About
This plot is a scatter plot showing the relationship between the footprint and the biocapacity of different countries.
It was made by Joseph Barbier. Thanks to him for accepting sharing his work here!
Let's see what the final picture will look like:
Libraries
First, we need to install the following librairies:
# Libraries
import pandas as pd
import matplotlib.pyplot as plt
from matplotlib.colors import LinearSegmentedColormap
from highlight_text import fig_text
from adjustText import adjust_text
from matplotlib.font_manager import FontProperties
Dataset
For this reproduction, we're going to retrieve the data directly from the gallery's Github repo. This means we just need to give the right url as an argument to pandas' read_csv()
function to retrieve the data.
url = 'https://raw.githubusercontent.com/holtzy/the-python-graph-gallery/master/static/data/footprint.csv'
df = pd.read_csv(url)
df = df[df['biocapacity']< 60]
df.head()
lifexp | country | region | gdpCapita | populationMillions | footprint | biocapacity | ecoReserve | earthsRequired | ratio | |
---|---|---|---|---|---|---|---|---|---|---|
0 | 76.0 | Albania | Other Europe | 14889.0 | 2.9 | 2.1 | 1.176752 | -0.894486 | 1.371485 | 1.784573 |
1 | 62.0 | Angola | Africa | 6304.0 | 35.0 | 0.9 | 1.588191 | 0.730346 | 0.568029 | 0.566682 |
2 | 75.0 | Argentina | South America | 22117.0 | 46.0 | 3.2 | 5.231663 | 2.011045 | 2.132556 | 0.611660 |
3 | 83.0 | Australia | Asia-Pacific | 53053.0 | 26.1 | 5.8 | 11.021401 | 5.244362 | 3.825307 | 0.526249 |
4 | 81.0 | Austria | EU-27 | 55460.0 | 9.1 | 5.6 | 2.893775 | -2.732866 | 3.725721 | 1.935189 |
Basic scatter plot
The core of the chart is simply based on the scatter()
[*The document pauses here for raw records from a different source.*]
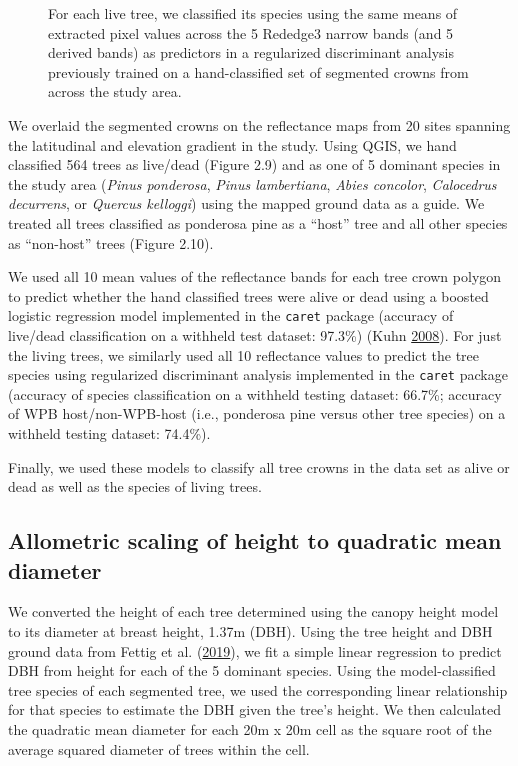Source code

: \documentclass[twoside,12pt,final]{ucthesis-CA2012}
\begin{document}
\begin{ucmainmatter}
\begin{figure}
\caption{For each live tree, we classified its species using the same
means of extracted pixel values across the 5 Rededge3 narrow bands (and
5 derived bands) as predictors in a regularized discriminant analysis
previously trained on a hand-classified set of segmented crowns from
across the study area.}
\end{figure}
We overlaid the segmented crowns on the reflectance maps from 20 sites
spanning the latitudinal and elevation gradient in the study. Using
QGIS, we hand classified 564 trees as live/dead (Figure 2.9) and as one
of 5 dominant species in the study area (\emph{Pinus ponderosa},
\emph{Pinus lambertiana}, \emph{Abies concolor}, \emph{Calocedrus
decurrens}, or \emph{Quercus kelloggi}) using the mapped ground data as
a guide. We treated all trees classified as ponderosa pine as a ``host''
tree and all other species as ``non-host'' trees (Figure 2.10).

We used all 10 mean values of the reflectance bands for each tree crown
polygon to predict whether the hand classified trees were alive or dead
using a boosted logistic regression model implemented in the
\texttt{caret} package (accuracy of live/dead classification on a
withheld test dataset: 97.3\%) (Kuhn
\protect\hyperlink{ref-kuhn2008}{2008}). For just the living trees, we
similarly used all 10 reflectance values to predict the tree species
using regularized discriminant analysis implemented in the
\texttt{caret} package (accuracy of species classification on a withheld
testing dataset: 66.7\%; accuracy of WPB host/non-WPB-host (i.e.,
ponderosa pine versus other tree species) on a withheld testing dataset:
74.4\%).

Finally, we used these models to classify all tree crowns in the data
set as alive or dead as well as the species of living trees.

\subsection{Allometric scaling of height to quadratic mean
diameter}\label{allometric-scaling-of-height-to-quadratic-mean-diameter}

We converted the height of each tree determined using the canopy height
model to its diameter at breast height, 1.37m (DBH). Using the tree
height and DBH ground data from Fettig et al.
(\protect\hyperlink{ref-fettig2019}{2019}), we fit a simple linear
regression to predict DBH from height for each of the 5 dominant
species. Using the model-classified tree species of each segmented tree,
we used the corresponding linear relationship for that species to
estimate the DBH given the tree's height. We then calculated the
quadratic mean diameter for each 20m x 20m cell as the square root of
the average squared diameter of trees within the cell.


\end{ucmainmatter}
\end{document}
funtion from matplotlib. You can learn more about it in the dedicated section of the gallery.
# parameters
x_col = 'biocapacity'
y_col = 'footprint'
c = 'earthsRequired'
fig, ax = plt.subplots(figsize=(10, 8), dpi=500)
ax.scatter(
df[x_col],
df[y_col],
c=df[c],
s=150,
edgecolor='white',
alpha=0.7,
marker='s',
linewidth=0.4
)
plt.show()
Custom colors
We first want to create a cmap
that will be used with the earthsRequired
column. This column will be used to color the points of the scatter plot. Thanks to its LinearSegmentedColormap
class, the matplotlib.colors
module allows us to create a custom colormap. We can then use it with the scatter()
function by setting the c
argument to the column we want to use for the colors.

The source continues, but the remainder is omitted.